Time for Healing After a Decade of Hostile Environment

On the occasion of Refugee Week, Hayley Richards reflects on the impact of a decade of hostile environment in the UK.

Imagine having to flee your home in fear of your life. Fear of war or conflict, persecution because of your politics or maybe because of your faith or nationality. 

Now imagine there is no legal or safe route out. No embassy, no visa, no plane ticket, checkpoints at every border. Any journey you make will be dangerous, expensive and will rely on strangers. You scrape together the money for the journey. You walk for 3 days to meet the people smugglers who provide your only route out. They take your money, your phone and your papers. For a week or more, you lose track of time, you are bundled under the cover of darkness from one vehicle to another. You leave dry land. You are floating, trapped in a metal box in the bowels of a ship. You think this journey will kill you. You pray. There are other people crying. You wake up, the back of the truck is open, it is dark and there is no one around. You emerge in an unfamiliar place in the middle of nowhere. 

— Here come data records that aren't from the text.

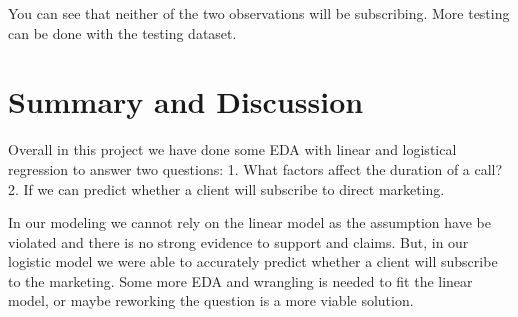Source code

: \documentclass[
]{article}
\begin{document}
You can see that neither of the two observations will be subscribing.
More testing can be done with the testing dataset.

\section{Summary and Discussion}\label{summary-and-discussion}

Overall in this project we have done some EDA with linear and logistical
regression to answer two questions: 1. What factors affect the duration
of a call? 2. If we can predict whether a client will subscribe to
direct marketing.

In our modeling we cannot rely on the linear model as the assumption
have be violated and there is no strong evidence to support and claims.
But, in our logistic model we were able to accurately predict whether a
client will subscribe to the marketing. Some more EDA and wrangling is
needed to fit the linear model, or maybe reworking the question is a
more viable solution.
\end{document}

You are taken away in a police car. A blur of immigration offices. They take your fingerprints. There is an interpreter but you are not sure if they are translating what everyone is saying. So many questions. Where have you come from? Which countries have you passed through? Where are your papers? How did you get here? How many others? Who helped you? Why did you leave? Where is your family? You are crying. You are so tired and you can’t think clearly. You are worried about your wife and child. They will think you are dead.

You are an asylum seeker, a Home Office Reference Number. Government policy dictates that you are met with hostility, systemic racism and mistrust.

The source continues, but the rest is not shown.